Go through the data and copy each line where the word "dist" shows up.

-- SOURCE MATERIAL --
::::::::

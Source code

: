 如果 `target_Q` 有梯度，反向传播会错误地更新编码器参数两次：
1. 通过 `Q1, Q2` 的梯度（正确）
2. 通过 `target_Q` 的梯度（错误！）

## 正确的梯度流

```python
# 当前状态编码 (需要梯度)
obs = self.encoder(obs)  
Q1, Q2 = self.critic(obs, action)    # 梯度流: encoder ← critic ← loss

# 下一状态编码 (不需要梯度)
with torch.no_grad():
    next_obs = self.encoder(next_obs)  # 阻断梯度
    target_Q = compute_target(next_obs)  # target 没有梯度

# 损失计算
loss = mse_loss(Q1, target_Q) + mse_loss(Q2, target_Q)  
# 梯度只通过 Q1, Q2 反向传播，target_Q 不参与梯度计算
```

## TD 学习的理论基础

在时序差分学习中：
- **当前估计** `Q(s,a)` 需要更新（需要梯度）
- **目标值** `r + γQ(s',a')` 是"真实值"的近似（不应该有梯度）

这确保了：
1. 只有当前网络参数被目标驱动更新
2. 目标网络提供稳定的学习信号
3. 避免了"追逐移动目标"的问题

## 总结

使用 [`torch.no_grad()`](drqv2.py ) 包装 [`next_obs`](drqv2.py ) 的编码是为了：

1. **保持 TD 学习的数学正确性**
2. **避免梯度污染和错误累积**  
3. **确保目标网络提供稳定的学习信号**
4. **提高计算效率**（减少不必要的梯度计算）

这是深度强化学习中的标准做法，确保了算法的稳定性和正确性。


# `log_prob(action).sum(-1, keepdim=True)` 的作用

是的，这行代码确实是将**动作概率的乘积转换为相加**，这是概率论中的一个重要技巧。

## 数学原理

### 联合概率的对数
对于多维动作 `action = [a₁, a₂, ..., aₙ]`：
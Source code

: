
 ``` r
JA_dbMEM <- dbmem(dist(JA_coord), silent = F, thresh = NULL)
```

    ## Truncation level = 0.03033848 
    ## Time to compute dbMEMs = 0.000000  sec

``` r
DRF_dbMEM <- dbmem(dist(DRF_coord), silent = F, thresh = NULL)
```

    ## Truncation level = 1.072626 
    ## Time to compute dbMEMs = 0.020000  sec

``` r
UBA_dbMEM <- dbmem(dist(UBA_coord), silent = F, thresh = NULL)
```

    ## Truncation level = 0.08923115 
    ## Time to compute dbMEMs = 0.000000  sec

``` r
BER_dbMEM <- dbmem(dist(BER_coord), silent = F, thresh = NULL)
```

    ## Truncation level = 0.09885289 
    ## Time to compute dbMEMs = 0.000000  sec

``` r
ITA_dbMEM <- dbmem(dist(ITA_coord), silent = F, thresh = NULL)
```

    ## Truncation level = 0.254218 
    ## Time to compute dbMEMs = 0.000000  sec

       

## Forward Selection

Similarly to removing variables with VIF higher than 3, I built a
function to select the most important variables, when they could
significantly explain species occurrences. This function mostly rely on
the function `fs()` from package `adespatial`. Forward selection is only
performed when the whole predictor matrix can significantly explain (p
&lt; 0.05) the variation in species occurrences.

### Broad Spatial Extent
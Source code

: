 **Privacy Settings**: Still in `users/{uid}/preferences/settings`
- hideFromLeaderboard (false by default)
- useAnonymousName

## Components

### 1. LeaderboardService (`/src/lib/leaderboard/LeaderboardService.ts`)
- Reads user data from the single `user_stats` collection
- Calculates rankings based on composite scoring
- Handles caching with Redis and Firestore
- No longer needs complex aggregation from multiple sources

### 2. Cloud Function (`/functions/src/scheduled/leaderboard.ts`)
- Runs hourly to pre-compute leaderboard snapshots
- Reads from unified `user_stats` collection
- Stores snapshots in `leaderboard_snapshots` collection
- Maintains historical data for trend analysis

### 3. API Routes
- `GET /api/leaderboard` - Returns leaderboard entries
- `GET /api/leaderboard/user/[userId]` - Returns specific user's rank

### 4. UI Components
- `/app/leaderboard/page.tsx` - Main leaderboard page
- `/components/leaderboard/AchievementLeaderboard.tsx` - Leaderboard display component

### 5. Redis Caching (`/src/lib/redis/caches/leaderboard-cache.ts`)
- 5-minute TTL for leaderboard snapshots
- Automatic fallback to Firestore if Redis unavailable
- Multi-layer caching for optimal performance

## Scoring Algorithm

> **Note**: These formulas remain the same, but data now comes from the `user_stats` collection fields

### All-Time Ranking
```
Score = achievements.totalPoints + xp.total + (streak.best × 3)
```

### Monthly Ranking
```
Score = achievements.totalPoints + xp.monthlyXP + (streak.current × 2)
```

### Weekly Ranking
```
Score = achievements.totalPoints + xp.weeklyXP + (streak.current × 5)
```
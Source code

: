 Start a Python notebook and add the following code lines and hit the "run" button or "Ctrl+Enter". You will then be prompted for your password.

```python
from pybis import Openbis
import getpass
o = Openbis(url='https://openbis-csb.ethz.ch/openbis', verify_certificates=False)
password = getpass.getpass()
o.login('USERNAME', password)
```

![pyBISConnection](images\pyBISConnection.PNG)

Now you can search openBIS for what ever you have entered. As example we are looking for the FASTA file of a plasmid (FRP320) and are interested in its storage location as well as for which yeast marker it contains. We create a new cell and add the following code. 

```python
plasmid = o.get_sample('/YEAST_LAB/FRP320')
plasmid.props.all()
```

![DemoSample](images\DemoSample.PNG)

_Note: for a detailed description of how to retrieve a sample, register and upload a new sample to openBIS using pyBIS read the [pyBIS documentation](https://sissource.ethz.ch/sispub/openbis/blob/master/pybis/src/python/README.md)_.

::::::::

-- ANSWER BELOW --
JA_dbMEM <- dbmem(dist(JA_coord), silent = F, thresh = NULL)
DRF_dbMEM <- dbmem(dist(DRF_coord), silent = F, thresh = NULL)
UBA_dbMEM <- dbmem(dist(UBA_coord), silent = F, thresh = NULL)
BER_dbMEM <- dbmem(dist(BER_coord), silent = F, thresh = NULL)
ITA_dbMEM <- dbmem(dist(ITA_coord), silent = F, thresh = NULL)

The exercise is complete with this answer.